REQUIRED ACTION: For the listing that follows, give again exactly the lines from the one with "My name is Clxud and I code stuff." to the one with "<!--END_SECTION:waka-->", including both.

GIVEN DATA:
--------------------------------------------------

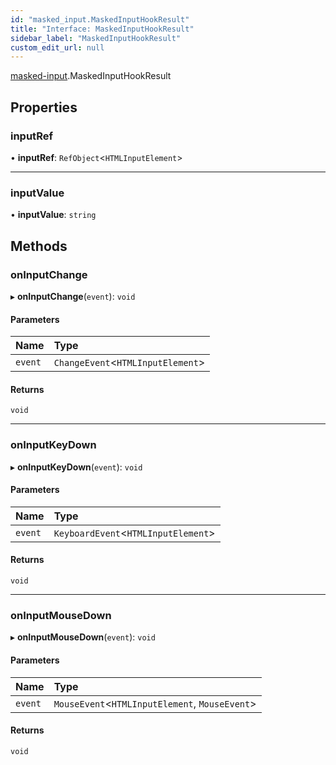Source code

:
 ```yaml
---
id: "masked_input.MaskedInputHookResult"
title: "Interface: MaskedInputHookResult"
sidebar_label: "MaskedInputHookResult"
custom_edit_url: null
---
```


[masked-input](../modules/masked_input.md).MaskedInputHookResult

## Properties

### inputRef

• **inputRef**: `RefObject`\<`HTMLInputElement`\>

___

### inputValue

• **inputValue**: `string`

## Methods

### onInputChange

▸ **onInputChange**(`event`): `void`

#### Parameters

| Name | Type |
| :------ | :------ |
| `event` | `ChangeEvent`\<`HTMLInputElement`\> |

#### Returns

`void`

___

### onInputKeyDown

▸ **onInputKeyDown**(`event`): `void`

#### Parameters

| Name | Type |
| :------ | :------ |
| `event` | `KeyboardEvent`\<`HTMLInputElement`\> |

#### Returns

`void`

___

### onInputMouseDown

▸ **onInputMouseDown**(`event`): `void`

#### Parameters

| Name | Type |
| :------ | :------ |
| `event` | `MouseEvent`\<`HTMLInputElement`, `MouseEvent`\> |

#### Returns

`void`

--------------------------------------------------

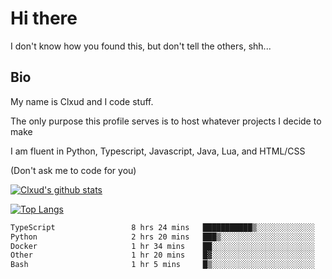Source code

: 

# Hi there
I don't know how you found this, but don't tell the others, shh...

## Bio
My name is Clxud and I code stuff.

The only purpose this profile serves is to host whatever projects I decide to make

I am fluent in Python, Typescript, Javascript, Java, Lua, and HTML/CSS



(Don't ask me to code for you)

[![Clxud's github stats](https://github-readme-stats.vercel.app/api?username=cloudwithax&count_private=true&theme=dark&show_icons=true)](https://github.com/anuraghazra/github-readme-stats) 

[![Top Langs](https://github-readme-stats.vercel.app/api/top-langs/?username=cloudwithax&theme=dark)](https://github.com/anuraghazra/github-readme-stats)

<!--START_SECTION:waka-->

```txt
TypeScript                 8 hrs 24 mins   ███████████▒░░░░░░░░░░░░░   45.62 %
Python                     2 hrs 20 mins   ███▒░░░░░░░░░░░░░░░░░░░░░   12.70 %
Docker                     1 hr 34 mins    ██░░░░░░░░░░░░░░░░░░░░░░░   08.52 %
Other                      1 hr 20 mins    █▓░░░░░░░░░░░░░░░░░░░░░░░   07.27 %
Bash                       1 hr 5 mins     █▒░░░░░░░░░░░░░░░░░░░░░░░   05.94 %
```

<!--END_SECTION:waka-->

--------------------------------------------------

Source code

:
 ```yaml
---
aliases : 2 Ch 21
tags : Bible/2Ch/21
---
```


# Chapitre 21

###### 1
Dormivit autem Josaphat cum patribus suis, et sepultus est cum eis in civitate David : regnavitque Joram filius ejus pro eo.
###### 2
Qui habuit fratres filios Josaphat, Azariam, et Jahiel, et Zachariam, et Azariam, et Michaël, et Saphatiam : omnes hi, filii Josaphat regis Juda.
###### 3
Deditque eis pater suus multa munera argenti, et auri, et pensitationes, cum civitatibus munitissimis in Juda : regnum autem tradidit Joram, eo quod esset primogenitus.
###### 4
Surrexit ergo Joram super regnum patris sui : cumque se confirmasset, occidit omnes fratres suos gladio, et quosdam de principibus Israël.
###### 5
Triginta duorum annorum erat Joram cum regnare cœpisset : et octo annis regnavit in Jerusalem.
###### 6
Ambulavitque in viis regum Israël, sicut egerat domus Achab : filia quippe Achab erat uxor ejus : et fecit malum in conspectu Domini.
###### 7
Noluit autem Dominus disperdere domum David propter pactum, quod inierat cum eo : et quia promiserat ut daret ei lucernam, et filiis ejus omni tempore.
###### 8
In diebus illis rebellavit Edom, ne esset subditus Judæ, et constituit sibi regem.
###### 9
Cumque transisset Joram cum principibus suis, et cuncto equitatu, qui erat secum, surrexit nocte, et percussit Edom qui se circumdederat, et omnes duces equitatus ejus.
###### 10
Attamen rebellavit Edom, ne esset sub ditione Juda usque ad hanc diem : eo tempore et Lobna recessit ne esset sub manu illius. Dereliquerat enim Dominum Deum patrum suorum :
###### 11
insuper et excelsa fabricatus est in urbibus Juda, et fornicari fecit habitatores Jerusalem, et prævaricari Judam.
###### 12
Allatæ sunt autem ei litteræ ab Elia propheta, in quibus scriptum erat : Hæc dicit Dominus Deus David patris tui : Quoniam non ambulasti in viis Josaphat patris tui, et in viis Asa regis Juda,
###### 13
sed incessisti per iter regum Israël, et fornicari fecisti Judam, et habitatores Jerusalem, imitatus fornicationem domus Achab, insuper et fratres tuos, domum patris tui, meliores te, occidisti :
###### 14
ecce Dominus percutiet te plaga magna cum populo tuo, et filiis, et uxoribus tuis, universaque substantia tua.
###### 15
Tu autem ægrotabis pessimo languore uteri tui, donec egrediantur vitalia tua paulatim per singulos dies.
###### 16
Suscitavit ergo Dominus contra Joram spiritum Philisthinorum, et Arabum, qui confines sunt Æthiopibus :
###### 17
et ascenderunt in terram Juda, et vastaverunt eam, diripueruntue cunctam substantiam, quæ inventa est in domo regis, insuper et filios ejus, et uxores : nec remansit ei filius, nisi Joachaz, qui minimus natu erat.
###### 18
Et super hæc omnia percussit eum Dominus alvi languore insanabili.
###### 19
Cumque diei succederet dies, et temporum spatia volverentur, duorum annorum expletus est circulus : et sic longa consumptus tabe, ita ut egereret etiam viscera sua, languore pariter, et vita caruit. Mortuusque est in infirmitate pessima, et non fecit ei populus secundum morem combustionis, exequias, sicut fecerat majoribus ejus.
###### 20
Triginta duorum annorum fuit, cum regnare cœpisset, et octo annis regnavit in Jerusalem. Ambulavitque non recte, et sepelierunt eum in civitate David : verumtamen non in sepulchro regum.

--------------------------------------------------

EXERCISE ANSWER:
My name is Clxud and I code stuff.

The only purpose this profile serves is to host whatever projects I decide to make

I am fluent in Python, Typescript, Javascript, Java, Lua, and HTML/CSS



(Don't ask me to code for you)

[![Clxud's github stats](https://github-readme-stats.vercel.app/api?username=cloudwithax&count_private=true&theme=dark&show_icons=true)](https://github.com/anuraghazra/github-readme-stats) 

[![Top Langs](https://github-readme-stats.vercel.app/api/top-langs/?username=cloudwithax&theme=dark)](https://github.com/anuraghazra/github-readme-stats)

<!--START_SECTION:waka-->

```txt
TypeScript                 8 hrs 24 mins   ███████████▒░░░░░░░░░░░░░   45.62 %
Python                     2 hrs 20 mins   ███▒░░░░░░░░░░░░░░░░░░░░░   12.70 %
Docker                     1 hr 34 mins    ██░░░░░░░░░░░░░░░░░░░░░░░   08.52 %
Other                      1 hr 20 mins    █▓░░░░░░░░░░░░░░░░░░░░░░░   07.27 %
Bash                       1 hr 5 mins     █▒░░░░░░░░░░░░░░░░░░░░░░░   05.94 %
```

<!--END_SECTION:waka-->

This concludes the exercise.